Start of DATA SUPPLIED

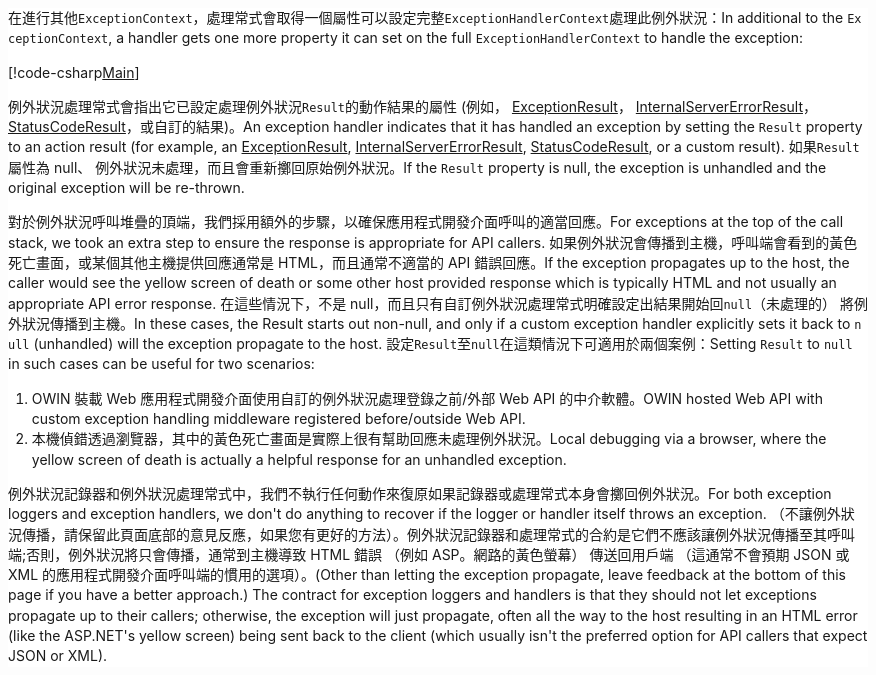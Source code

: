<span data-ttu-id="34ec6-173">在進行其他`ExceptionContext`，處理常式會取得一個屬性可以設定完整`ExceptionHandlerContext`處理此例外狀況：</span><span class="sxs-lookup"><span data-stu-id="34ec6-173">In additional to the `ExceptionContext`, a handler gets one more property it can set on the full `ExceptionHandlerContext` to handle the exception:</span></span>

[!code-csharp[Main](web-api-global-error-handling/samples/sample5.cs)]

<span data-ttu-id="34ec6-174">例外狀況處理常式會指出它已設定處理例外狀況`Result`的動作結果的屬性 (例如， [ExceptionResult](https://msdn.microsoft.com/en-us/library/system.web.http.results.exceptionresult(v=vs.118).aspx)， [InternalServerErrorResult](https://msdn.microsoft.com/en-us/library/system.web.http.results.internalservererrorresult(v=vs.118).aspx)， [StatusCodeResult](https://msdn.microsoft.com/en-us/library/system.web.http.results.statuscoderesult(v=vs.118).aspx)，或自訂的結果)。</span><span class="sxs-lookup"><span data-stu-id="34ec6-174">An exception handler indicates that it has handled an exception by setting the `Result` property to an action result (for example, an [ExceptionResult](https://msdn.microsoft.com/en-us/library/system.web.http.results.exceptionresult(v=vs.118).aspx), [InternalServerErrorResult](https://msdn.microsoft.com/en-us/library/system.web.http.results.internalservererrorresult(v=vs.118).aspx), [StatusCodeResult](https://msdn.microsoft.com/en-us/library/system.web.http.results.statuscoderesult(v=vs.118).aspx), or a custom result).</span></span> <span data-ttu-id="34ec6-175">如果`Result`屬性為 null、 例外狀況未處理，而且會重新擲回原始例外狀況。</span><span class="sxs-lookup"><span data-stu-id="34ec6-175">If the `Result` property is null, the exception is unhandled and the original exception will be re-thrown.</span></span>

<span data-ttu-id="34ec6-176">對於例外狀況呼叫堆疊的頂端，我們採用額外的步驟，以確保應用程式開發介面呼叫的適當回應。</span><span class="sxs-lookup"><span data-stu-id="34ec6-176">For exceptions at the top of the call stack, we took an extra step to ensure the response is appropriate for API callers.</span></span> <span data-ttu-id="34ec6-177">如果例外狀況會傳播到主機，呼叫端會看到的黃色死亡畫面，或某個其他主機提供回應通常是 HTML，而且通常不適當的 API 錯誤回應。</span><span class="sxs-lookup"><span data-stu-id="34ec6-177">If the exception propagates up to the host, the caller would see the yellow screen of death or some other host provided response which is typically HTML and not usually an appropriate API error response.</span></span> <span data-ttu-id="34ec6-178">在這些情況下，不是 null，而且只有自訂例外狀況處理常式明確設定出結果開始回`null`（未處理的） 將例外狀況傳播到主機。</span><span class="sxs-lookup"><span data-stu-id="34ec6-178">In these cases, the Result starts out non-null, and only if a custom exception handler explicitly sets it back to `null` (unhandled) will the exception propagate to the host.</span></span> <span data-ttu-id="34ec6-179">設定`Result`至`null`在這類情況下可適用於兩個案例：</span><span class="sxs-lookup"><span data-stu-id="34ec6-179">Setting `Result` to `null` in such cases can be useful for two scenarios:</span></span>

1. <span data-ttu-id="34ec6-180">OWIN 裝載 Web 應用程式開發介面使用自訂的例外狀況處理登錄之前/外部 Web API 的中介軟體。</span><span class="sxs-lookup"><span data-stu-id="34ec6-180">OWIN hosted Web API with custom exception handling middleware registered before/outside Web API.</span></span>
2. <span data-ttu-id="34ec6-181">本機偵錯透過瀏覽器，其中的黃色死亡畫面是實際上很有幫助回應未處理例外狀況。</span><span class="sxs-lookup"><span data-stu-id="34ec6-181">Local debugging via a browser, where the yellow screen of death is actually a helpful response for an unhandled exception.</span></span>

<span data-ttu-id="34ec6-182">例外狀況記錄器和例外狀況處理常式中，我們不執行任何動作來復原如果記錄器或處理常式本身會擲回例外狀況。</span><span class="sxs-lookup"><span data-stu-id="34ec6-182">For both exception loggers and exception handlers, we don't do anything to recover if the logger or handler itself throws an exception.</span></span> <span data-ttu-id="34ec6-183">（不讓例外狀況傳播，請保留此頁面底部的意見反應，如果您有更好的方法）。例外狀況記錄器和處理常式的合約是它們不應該讓例外狀況傳播至其呼叫端;否則，例外狀況將只會傳播，通常到主機導致 HTML 錯誤 （例如 ASP。網路的黃色螢幕） 傳送回用戶端 （這通常不會預期 JSON 或 XML 的應用程式開發介面呼叫端的慣用的選項）。</span><span class="sxs-lookup"><span data-stu-id="34ec6-183">(Other than letting the exception propagate, leave feedback at the bottom of this page if you have a better approach.) The contract for exception loggers and handlers is that they should not let exceptions propagate up to their callers; otherwise, the exception will just propagate, often all the way to the host resulting in an HTML error (like the ASP.NET's yellow screen) being sent back to the client (which usually isn't the preferred option for API callers that expect JSON or XML).</span></span>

End of DATA SUPPLIED

● **ACTIVITY**: Note down each line above where the word "handling" occurs.

● **RESPONSE TO THE TASK**:
[!code-csharp[Main](web-api-global-error-handling/samples/sample5.cs)]
1. <span data-ttu-id="34ec6-180">OWIN 裝載 Web 應用程式開發介面使用自訂的例外狀況處理登錄之前/外部 Web API 的中介軟體。</span><span class="sxs-lookup"><span data-stu-id="34ec6-180">OWIN hosted Web API with custom exception handling middleware registered before/outside Web API.</span></span>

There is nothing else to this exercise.